URSULA takes place in a near future, hand-me-down world in which water is scarce and anxiety is high. Set amidst an extreme water crisis, two misfits, Ursula and Stuart (Martin Starr), meet at a country music show. Their attraction and curiosity propels them into an experiment in optimism: a date. They rendezvous the following evening at Stuart’s house, stumbling through a series of missed cues and peculiar attempts at closeness. Stuart and Ursula retreat to the bathroom to smoke some weed, but failure to connect seems imminent, and Stuart develops an ominous hostility, bringing with it an air of menace.
Just as this tension is reaching a fever pitch, Stuart’s asthmatic brother, needing the bathroom, startles the couple, knocking a knife from the counter and piercing Stuart’s foot.

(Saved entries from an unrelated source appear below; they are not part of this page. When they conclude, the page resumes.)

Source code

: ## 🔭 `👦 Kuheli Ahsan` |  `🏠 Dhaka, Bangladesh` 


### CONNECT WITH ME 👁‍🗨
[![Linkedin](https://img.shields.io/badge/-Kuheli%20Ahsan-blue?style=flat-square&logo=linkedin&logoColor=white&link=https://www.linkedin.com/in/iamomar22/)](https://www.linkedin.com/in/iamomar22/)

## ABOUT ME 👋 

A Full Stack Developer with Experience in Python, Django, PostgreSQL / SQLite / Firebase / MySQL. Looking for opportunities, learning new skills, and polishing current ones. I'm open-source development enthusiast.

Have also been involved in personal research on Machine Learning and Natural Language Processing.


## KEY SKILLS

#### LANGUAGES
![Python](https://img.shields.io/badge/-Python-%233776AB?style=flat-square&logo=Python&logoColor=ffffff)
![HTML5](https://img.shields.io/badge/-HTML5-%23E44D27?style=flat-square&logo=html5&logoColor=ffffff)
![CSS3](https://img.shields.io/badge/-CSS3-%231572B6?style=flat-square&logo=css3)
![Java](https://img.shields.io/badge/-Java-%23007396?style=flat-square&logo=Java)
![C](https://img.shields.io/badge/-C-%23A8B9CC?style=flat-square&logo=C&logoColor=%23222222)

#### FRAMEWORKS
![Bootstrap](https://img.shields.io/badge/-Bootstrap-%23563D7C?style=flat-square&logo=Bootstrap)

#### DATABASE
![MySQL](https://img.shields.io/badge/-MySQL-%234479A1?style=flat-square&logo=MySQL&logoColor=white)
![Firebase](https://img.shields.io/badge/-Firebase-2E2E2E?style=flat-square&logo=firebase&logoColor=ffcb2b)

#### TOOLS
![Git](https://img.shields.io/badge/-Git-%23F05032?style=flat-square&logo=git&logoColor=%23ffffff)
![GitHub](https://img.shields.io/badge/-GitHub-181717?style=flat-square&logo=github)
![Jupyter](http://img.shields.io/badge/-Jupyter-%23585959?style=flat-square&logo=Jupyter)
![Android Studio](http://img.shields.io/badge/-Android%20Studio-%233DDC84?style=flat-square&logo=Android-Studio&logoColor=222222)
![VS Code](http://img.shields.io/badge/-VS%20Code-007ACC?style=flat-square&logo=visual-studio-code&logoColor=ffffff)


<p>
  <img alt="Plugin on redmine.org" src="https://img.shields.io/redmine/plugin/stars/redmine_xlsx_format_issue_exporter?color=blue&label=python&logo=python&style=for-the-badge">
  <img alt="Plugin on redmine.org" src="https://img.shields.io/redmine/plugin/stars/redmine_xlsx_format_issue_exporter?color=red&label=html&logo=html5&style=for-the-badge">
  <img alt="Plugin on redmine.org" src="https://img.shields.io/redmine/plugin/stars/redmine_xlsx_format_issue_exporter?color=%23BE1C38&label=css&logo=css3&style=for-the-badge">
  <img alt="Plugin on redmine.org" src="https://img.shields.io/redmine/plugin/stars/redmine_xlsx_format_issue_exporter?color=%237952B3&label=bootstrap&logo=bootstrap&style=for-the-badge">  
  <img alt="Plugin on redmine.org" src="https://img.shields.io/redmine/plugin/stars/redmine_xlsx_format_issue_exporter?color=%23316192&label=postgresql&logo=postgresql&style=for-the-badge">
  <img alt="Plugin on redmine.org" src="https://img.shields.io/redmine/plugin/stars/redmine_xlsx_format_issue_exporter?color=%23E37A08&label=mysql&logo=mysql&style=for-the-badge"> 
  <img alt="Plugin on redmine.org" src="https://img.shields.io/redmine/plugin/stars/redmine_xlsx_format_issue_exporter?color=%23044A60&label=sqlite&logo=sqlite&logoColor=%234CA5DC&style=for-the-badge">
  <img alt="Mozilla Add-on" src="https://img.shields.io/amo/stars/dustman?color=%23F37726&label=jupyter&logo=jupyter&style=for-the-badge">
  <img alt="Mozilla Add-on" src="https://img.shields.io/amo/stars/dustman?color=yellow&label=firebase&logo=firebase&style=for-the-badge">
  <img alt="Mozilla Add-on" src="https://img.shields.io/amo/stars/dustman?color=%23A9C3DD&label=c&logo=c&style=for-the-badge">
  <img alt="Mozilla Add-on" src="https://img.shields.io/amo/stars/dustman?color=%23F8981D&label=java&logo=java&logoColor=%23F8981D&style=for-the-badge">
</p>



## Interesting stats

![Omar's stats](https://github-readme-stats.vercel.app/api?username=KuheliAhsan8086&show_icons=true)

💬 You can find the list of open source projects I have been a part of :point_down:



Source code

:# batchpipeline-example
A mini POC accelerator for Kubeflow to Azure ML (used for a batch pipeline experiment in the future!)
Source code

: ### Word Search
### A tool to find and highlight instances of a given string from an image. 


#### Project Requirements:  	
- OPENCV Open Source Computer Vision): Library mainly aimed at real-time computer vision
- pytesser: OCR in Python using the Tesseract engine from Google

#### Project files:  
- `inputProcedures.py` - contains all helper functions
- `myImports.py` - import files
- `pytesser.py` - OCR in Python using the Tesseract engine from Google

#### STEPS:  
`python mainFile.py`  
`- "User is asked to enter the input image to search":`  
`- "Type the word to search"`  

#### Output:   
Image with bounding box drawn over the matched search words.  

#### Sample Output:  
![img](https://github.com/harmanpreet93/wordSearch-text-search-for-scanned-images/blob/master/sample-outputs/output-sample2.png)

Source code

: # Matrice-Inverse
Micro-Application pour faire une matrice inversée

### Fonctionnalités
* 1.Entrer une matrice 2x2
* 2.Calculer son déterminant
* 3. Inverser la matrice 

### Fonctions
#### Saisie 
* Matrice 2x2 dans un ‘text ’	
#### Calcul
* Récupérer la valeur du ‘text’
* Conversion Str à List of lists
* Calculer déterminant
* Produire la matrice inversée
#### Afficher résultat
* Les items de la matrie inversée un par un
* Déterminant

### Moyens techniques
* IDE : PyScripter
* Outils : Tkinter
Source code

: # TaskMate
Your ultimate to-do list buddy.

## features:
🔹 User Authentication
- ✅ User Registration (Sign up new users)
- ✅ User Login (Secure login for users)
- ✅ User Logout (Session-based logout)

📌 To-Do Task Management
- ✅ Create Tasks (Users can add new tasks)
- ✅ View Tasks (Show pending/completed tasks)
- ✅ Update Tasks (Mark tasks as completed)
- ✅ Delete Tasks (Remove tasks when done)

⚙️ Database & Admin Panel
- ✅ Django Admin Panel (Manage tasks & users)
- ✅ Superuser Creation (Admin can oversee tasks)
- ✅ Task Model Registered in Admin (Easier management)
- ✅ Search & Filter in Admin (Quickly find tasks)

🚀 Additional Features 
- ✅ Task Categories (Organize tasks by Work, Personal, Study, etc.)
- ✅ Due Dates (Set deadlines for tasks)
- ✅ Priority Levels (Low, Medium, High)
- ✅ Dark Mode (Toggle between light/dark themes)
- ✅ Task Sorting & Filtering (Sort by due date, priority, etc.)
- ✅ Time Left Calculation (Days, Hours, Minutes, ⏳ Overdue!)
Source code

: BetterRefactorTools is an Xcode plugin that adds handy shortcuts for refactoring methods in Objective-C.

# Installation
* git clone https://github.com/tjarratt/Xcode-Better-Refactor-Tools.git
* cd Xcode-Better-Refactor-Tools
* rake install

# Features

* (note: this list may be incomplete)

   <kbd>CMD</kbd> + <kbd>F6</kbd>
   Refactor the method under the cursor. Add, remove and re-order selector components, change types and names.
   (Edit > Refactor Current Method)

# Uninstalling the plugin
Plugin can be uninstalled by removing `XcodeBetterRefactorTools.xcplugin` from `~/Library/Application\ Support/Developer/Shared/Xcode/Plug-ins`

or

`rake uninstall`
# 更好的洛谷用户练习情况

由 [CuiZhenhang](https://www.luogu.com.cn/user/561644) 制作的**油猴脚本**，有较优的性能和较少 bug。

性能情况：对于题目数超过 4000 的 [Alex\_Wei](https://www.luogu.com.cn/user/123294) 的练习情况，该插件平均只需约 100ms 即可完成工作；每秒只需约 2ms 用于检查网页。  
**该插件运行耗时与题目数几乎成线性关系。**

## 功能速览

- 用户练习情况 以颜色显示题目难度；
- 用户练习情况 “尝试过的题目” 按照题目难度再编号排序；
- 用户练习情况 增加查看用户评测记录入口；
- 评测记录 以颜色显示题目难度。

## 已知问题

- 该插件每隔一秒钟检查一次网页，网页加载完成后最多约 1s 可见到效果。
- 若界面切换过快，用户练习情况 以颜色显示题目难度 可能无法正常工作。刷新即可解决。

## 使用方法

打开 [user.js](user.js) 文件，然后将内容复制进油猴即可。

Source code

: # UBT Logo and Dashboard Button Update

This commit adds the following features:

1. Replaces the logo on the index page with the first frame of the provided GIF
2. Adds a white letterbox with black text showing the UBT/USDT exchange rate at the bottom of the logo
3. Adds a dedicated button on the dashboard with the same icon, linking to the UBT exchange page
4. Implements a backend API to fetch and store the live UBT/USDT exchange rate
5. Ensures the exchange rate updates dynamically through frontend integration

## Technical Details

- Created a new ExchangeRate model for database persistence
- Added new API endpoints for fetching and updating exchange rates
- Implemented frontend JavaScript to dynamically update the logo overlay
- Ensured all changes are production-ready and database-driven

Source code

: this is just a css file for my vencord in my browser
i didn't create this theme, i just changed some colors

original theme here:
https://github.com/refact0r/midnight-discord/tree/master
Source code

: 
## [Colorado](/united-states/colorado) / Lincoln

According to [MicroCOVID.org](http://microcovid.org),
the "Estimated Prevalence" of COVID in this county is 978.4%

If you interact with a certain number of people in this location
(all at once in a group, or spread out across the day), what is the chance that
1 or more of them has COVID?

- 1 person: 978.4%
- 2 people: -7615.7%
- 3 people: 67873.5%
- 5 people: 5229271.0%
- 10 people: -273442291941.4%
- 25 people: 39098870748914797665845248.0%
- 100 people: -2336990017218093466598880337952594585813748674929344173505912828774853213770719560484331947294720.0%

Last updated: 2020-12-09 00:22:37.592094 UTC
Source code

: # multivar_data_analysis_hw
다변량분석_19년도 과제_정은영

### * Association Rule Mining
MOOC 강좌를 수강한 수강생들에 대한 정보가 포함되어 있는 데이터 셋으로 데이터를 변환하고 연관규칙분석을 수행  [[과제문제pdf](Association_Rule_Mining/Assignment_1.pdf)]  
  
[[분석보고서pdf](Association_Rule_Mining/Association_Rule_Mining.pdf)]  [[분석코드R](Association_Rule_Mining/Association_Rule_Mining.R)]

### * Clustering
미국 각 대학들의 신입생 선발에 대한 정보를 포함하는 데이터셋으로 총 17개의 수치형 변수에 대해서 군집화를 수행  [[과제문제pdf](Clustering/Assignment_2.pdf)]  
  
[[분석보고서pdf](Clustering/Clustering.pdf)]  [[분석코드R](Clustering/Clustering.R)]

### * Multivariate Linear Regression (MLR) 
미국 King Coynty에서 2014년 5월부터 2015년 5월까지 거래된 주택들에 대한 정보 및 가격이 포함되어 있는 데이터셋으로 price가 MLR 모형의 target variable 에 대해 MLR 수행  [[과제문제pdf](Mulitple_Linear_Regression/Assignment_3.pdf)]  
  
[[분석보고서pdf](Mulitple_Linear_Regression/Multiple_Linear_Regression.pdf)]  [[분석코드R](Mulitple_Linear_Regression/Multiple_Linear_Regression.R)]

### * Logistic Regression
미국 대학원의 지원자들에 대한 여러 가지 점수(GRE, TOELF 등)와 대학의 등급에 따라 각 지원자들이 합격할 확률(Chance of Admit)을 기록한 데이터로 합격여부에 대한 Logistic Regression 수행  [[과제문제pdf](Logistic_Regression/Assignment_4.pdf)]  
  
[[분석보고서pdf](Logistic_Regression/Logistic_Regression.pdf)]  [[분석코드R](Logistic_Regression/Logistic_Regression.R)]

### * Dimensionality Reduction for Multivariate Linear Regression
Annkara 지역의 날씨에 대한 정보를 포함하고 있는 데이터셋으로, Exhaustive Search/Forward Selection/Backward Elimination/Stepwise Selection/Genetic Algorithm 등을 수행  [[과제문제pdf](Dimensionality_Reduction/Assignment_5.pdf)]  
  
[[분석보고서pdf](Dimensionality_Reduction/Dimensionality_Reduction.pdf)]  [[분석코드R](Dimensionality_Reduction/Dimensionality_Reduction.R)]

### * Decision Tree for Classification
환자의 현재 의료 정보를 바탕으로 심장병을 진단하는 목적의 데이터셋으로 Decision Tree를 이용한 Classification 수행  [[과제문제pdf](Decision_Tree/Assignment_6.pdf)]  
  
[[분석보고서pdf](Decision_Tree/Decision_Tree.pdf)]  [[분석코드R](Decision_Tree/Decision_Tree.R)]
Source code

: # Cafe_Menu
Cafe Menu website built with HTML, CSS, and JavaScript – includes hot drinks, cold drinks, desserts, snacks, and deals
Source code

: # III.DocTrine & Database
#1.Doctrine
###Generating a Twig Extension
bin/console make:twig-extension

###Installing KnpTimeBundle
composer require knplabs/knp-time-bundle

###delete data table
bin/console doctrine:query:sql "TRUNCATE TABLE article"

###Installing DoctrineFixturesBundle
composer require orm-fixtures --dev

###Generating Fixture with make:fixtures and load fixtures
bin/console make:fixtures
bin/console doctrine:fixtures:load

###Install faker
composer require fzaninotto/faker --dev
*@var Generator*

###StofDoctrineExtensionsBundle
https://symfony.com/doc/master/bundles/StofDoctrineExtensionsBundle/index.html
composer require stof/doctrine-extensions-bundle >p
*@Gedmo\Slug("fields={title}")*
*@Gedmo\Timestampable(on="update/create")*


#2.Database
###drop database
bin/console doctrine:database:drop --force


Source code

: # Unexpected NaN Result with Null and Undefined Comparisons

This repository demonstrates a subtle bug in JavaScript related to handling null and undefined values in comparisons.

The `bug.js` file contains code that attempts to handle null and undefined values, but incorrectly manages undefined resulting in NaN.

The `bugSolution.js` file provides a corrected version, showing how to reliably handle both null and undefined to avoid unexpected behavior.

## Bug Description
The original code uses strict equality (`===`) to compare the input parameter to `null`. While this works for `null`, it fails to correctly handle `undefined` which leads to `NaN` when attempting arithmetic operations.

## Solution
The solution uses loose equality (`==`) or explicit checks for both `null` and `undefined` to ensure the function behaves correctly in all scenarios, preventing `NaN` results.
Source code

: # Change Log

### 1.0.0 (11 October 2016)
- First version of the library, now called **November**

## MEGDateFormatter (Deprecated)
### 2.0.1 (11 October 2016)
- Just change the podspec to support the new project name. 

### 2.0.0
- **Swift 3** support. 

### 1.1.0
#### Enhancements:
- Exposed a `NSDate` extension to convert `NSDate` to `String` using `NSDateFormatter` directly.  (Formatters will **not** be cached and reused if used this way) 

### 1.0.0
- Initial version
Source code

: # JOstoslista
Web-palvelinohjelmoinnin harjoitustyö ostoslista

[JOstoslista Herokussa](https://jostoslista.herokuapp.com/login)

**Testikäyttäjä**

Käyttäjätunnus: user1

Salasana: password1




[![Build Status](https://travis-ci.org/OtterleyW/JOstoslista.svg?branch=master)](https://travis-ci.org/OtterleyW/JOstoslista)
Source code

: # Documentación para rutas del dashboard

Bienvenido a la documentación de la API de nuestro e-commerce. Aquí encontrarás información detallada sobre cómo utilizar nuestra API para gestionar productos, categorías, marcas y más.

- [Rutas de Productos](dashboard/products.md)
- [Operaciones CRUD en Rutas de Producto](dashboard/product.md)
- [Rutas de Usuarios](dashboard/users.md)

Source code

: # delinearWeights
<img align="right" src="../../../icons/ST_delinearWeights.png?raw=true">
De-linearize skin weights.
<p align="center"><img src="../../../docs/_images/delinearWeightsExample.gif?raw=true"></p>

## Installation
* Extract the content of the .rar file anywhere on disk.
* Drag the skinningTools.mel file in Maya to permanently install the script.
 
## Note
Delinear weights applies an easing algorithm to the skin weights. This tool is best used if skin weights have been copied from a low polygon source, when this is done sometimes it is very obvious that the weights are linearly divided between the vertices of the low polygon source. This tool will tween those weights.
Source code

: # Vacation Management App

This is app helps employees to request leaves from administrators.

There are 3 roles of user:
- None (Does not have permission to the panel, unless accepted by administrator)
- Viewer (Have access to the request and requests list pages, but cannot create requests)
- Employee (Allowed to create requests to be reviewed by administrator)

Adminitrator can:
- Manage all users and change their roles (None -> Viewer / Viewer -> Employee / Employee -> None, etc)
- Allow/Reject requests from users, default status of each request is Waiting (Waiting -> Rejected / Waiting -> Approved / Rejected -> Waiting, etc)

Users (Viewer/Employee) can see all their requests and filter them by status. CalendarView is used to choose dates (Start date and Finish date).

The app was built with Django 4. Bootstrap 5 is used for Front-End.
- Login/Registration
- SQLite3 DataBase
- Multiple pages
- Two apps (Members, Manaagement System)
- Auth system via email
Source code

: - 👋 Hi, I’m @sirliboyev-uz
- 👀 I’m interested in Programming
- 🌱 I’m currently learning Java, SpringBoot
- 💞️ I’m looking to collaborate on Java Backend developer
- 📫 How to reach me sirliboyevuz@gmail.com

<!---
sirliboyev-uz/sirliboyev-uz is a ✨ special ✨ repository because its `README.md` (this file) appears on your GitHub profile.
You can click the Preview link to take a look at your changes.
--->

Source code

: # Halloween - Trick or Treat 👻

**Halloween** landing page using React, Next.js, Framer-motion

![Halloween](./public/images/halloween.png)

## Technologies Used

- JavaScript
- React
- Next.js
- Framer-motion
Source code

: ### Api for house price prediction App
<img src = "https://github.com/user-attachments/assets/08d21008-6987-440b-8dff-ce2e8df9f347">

As the blood pools, we shift genre into a suspended state of magical realism, accompanied by an outpouring of honesty. Our two protagonists are wholly disarmed and descend into deferential candor, finding warmth and connection.
Their ultimate bonding is an ode to the anxiety of desire, an acknowledgment that we all wish to be a person of consequence, but in the end, what truly matters is if someone is able to see us and, in turn, to be seen themselves. As the blood levels quite literally rise, Ursula and Stuart go under, having in a small way, triumphed.